L'élément déterminant pour l'emplacement de ces stations était la présence d'eau, qui, dans le désert du Néguev, n'est présente que durant l'hiver pluvieux et ses crues saisonnières. En effet, dans cette région du Néguev, les précipitations annuelles n'atteignent qu'environ 80 mm : la pluie est insuffisante, mais les crues torrentielles permettent de remplir les citernes et de tenir plusieurs mois. Les Nabatéens traversaient ces déserts à la période propice de l'année.
Voici un bref historique de ce peuple ancien et d'Avdat, principal site archéologique nabatéen que vous pourrez visiter en Israël si vous explorez le sud du pays.
Histoire des Nabatéens
Selon la tradition, les Nabatéens descendaient d'un patriarche biblique nommé Nebaïoth, fils aîné d'Ismaël, fils d'Abraham (pour plus d'informations, cliquez ici et consultez l'année 1589 av. J.-C.). Ils avaient développé leur commerce à travers les déserts de la péninsule arabique, de la même manière qu'un peuple biblique voisin, les Madianites, également descendants d'Ismaël, avaient développé leur commerce à travers la péninsule du Sinaï vers l'Égypte. Leur existence est mentionnée dans la Bible lorsque Joseph fut vendu par ses frères :
Des marchands madianites passèrent par là ; ils retirèrent Joseph de la fosse et le vendirent aux Ismaélites pour vingt sicles d'argent. Ceux-ci l'emmenèrent en Égypte. (Genèse 37:28)
Il est à noter que le prix payé pour Joseph, 20 sicles d'argent, correspondait effectivement au prix d'un esclave mâle dans l'Antiquité. Le prix est mentionné dans la Bible :
Si l’enfant a entre cinq et vingt ans, son estimation sera de vingt sicles pour le garçon et de dix sicles pour la fille. (Lévitique 27:5)
Plus de mille ans plus tard, Judas reçut trente pièces d’argent pour trahir Jésus, soit environ le prix d’un esclave :
Alors l’un des douze [disciples], celui qu’on appelait Judas Iscariote, alla trouver les grands prêtres et leur demanda : “Que me donnerez-vous si je vous le livre [Jésus] ?” Ils lui comptèrent trente pièces d’argent. (Matthieu 26:14-15)
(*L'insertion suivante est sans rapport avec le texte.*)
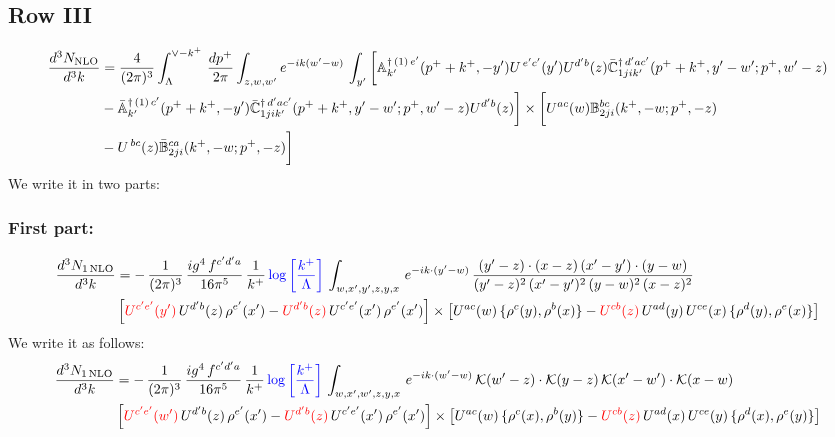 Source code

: \documentclass[9pt]{article}
\def\mf#1{\mathbb{#1}}
\newcommand{\chg}[1]{{\color{red}#1}}
\numberwithin{equation}{section}
\begin{document}
 \subsection{Row III}
 \begin{align}
    \frac{d^{3}N_{\rm NLO}}{d^{3}k} & =   \frac{4}{(2\pi)^{3}} \int_{\Lambda}^{\vee -k^{+}}\, \frac{dp^{+}}{2\pi}\int_{z,w,w^{\prime}} e^{-ik(w^{\prime}-w)}\,\int_{y^{\prime}}\bigg[\mf{A}^{\dagger\, (1)\,e^{\prime}}_{k^{\prime}}(p^{+}+k^{+},-y^{\prime})U^{\, e^{\prime}c^{\prime}}(y^{\prime})U^{d^{\prime}b}(z) \Bar{\mf{C}}^{\dagger\, d^{\prime}ac^{\prime}}_{1jik^{\prime}}(p^{+}+k^{+},y^{\prime}-w^{\prime}; p^{+},w^{\prime}-z)\notag \\ &  -\Bar{\mf{A}}^{\dagger\, (1)\,c^{\prime}}_{k^{\prime}}(p^{+}+k^{+},-y^{\prime}) \Bar{\mf{C}}^{\dagger\, d^{\prime}ac^{\prime}}_{1jik^{\prime}}(p^{+}+k^{+},y^{\prime}-w^{\prime}; p^{+},w^{\prime}-z)U^{d^{\prime}b}(z)\bigg] \times \bigg[U^{ac}(w) \mf{B}^{bc}_{2ji}(k^{+},-w;p^{+},-z)\notag \\ &  -U^{\, bc}(z)\Bar{\mf{B}}^{ca}_{2ji}(k^{+},-w; p^{+},-z)\bigg]\nonumber
\end{align}
We write it in two parts:
\subsubsection{First part:}
\begin{align}
     \frac{d^{3}N_{1\,\rm NLO}}{d^{3}k} & = -\,\frac{1}{(2\pi)^{3}}\, \frac{ig^{4}\,f^{c'd'a}}{16\pi^{5}}\, \frac{1}{k^{+}}\,{\color{blue}\log{\left[\frac{k^{+}}{\Lambda}\right]}}\, \int_{w,x',y',z,y,x}\, e^{-ik\cdot (y'-w)}\,\frac{(y'-z)\cdot (x-z)\,(x'-y')\cdot (y-w)}{(y'-z)^{2}\,(x'-y')^{2}\,(y-w)^{2}\,(x-z)^{2}}\notag \\ &  \left[\chg{U^{c'e'}(y')}\,U^{d'b}(z)\,\rho^{e'}(x')-\chg{U^{d'b}(z)}\,U^{c'e'}(x')\,\rho^{e'}(x')\right]\times  \left[U^{ac}(w)\, \{\rho^{c}(y),\rho^{b}(x)\}-\chg{U^{cb}(z)}\,U^{ad}(y)\,U^{ce}(x)\,\{\rho^{d}(y),\rho^{e}(x)\}\right]
\end{align} 
We write it as follows:
\begin{align}
     \frac{d^{3}N_{1\,\rm NLO}}{d^{3}k} & = -\,\frac{1}{(2\pi)^{3}}\, \frac{ig^{4}\,f^{c'd'a}}{16\pi^{5}}\, \frac{1}{k^{+}}\,{\color{blue}\log{\left[\frac{k^{+}}{\Lambda}\right]}}\, \int_{w,x',w',z,y,x}\, e^{-ik\cdot (w'-w)}\,\mathcal{K}(w'-z)\cdot \mathcal{K}(y-z)\,\mathcal{K}(x'-w')\cdot \mathcal{K}(x-w)\notag \\ &  \left[\chg{U^{c'e'}(w')}\,U^{d'b}(z)\,\rho^{e'}(x')-\chg{U^{d'b}(z)}\,U^{c'e'}(x')\,\rho^{e'}(x')\right]\times  \left[U^{ac}(w)\, \{\rho^{c}(x),\rho^{b}(y)\}-\chg{U^{cb}(z)}\,U^{ad}(x)\,U^{ce}(y)\,\{\rho^{d}(x),\rho^{e}(y)\}\right]
\end{align} 
\end{document}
À partir du Ve siècle avant notre ère, les Nabatéens étendirent leur influence jusqu’aux rivages de la mer Méditerranée, principalement vers le port de Gaza (pour l’histoire de l’ancienne Gaza, cliquez ici). Ils purent le faire car la région du Levant avait été dévastée par les invasions successives des Assyriens et des Babyloniens. Les anciens royaumes d'Aram, de Phénicie, de Samarie, de Juda et de Philistie furent entièrement anéantis et leurs populations déplacées. Les Nabatéens comblèrent le vide dans la région désertique du sud en établissant des comptoirs le long des routes nomades et en reconstruisant un port à Gaza pour exporter leurs marchandises précieuses. Leur capitale était Pétra, dans l'actuelle Jordanie, située à la frontière entre les anciens royaumes de Moab et d'Édom.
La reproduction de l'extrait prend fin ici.